:: INPUT FOR THIS TASK

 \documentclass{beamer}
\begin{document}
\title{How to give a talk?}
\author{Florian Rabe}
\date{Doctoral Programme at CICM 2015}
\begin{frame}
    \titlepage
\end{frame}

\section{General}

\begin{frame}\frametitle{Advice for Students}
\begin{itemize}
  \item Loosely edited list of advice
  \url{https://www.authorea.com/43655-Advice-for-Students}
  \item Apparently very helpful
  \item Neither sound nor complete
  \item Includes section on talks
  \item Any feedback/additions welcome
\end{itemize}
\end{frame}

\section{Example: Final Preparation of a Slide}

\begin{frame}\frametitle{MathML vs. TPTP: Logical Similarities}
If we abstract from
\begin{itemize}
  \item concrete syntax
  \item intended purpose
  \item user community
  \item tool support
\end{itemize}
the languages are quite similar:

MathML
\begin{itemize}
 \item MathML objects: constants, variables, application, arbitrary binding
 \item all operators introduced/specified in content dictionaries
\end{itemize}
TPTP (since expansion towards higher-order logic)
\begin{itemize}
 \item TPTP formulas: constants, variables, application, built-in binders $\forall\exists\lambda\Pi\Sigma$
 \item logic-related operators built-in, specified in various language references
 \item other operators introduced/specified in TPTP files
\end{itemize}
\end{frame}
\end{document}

::::

WORK ORDER
Tell how many lines in the entries contain the string "operators", and give nothing beyond the number.

OUTPUT OF THE TASK
3